Man imagine seeing a living giant ground sloth!? I so wish I could see one alive. Same with the giant short faced bears. There was such amazing awe inspiring creatures alive during this era. Like moa birds, the Haast's Eagle 🦅, elephant birds.
Your videos are amazing and very detailed. I enjoy them immensely. Just the pronunciation of some of those species names would throw 50% of people for a loop. Everything rolls smoothly off your tongue. Wonderful to listen to.
Ground sloths appear to walk on the sides of their rear feet. Turn them upside down and it’s not hard to imagine them hanging from all fours just like tree sloths. Of course their weight would keep them from arboreality but I totally believe ground sloths evolved from tree sloths.
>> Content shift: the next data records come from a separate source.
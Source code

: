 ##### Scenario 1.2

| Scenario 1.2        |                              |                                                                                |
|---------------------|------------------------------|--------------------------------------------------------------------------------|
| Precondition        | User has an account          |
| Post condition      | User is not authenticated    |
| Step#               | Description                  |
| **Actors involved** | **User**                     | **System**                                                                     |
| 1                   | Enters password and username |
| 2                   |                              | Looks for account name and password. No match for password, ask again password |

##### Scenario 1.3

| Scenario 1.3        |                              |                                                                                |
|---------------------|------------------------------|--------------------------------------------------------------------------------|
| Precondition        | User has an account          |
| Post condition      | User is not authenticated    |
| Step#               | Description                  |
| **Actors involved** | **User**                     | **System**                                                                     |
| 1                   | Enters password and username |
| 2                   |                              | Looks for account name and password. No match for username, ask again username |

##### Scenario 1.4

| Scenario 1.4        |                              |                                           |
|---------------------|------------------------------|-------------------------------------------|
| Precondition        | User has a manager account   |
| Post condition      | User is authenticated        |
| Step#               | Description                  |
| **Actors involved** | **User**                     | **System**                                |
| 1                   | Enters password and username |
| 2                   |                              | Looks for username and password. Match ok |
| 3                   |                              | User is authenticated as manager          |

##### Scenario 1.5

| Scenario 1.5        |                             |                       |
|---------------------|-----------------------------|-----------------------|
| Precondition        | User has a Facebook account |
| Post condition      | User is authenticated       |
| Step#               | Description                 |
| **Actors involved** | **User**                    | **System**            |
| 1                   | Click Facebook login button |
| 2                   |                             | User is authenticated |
Wow, I thought all extant sloths were closely related. Never knew they’re just a staggering case of convergent evolution between 2 completely different sloth lines. It’s very rare and impressive for such a lineage of animals to succeed using the same strategy for such a long time, even into the present day.
A phylogenetic cladogram that includes sloths can be found at ReptileEvolution. Sloths and glyptodonts arose from Barylambda. All other edentates are miniature descendants of these two clades.
If we take into consideration that earth had trees that were thousands of years old and stood as tall as mountains then we may not believe in a “ground” sloth anymore. 🤷♀️
Too bad none of the giant ground sloth such as the mylodon or the megatherium didn't survive to this day, wounder how "fast" they were, could've made for decent mounts to ride on.
Within the superfamily Megatherioidea, Megatheriidae is more closely related to Bradypodidae than to Nothrotheriidae, in fact Megalonychidae is the sister to the Megatheriidae + Bradypodidae clade to the exclusion of Nothrotheriidae, making Nothrotheriidae the most basal within Megatherioidea, the sister superfamily to Megatherioidea is Mylodontoidea which also includes four families, Nematheriidae, Scelidotheriidae, Mylodontidae, and Choloepodidae, Scelidotheriidae is the sister to the Mylodontidae + Choloepodidae clade to the exclusion of Nematheriidae, the most basal superfamily of sloths known was Megalocnoidea which contains four families, Megalocnidae, Catonychidae, Chubutheriidae, and Orophodontidae, while sloths as a whole are a monophyletic group, which is the suborder Folivora, ground sloths are a paraphyletic group as tree sloths descended from ground sloths, thus making some ground sloth families more closely related to tree sloths than to other ground sloths, while tree sloths are a polyphyletic group as the three-toed sloths and two-toed sloths evolved similar lifestyle independently and descended from different lineages of ground sloths, three-toed sloths belong to the superfamily Megatherioidea while two-toed sloths belong to the superfamily Mylodontoidea.
The sloths are the most slowest animals in the world. They spend most of their time in the trees. But they had the ancestors who spend their time on the ground and lived millions of years ago.
The difference between sloths and sloths and dogs and bears in 50 million years Is totally different, Evolution Is random and some animals change faster than others depending by how they live, Sharks and Crocodiles are older than 50 million years and basically the same while a sloth evolved in 2 species, you cant compare animals evolution.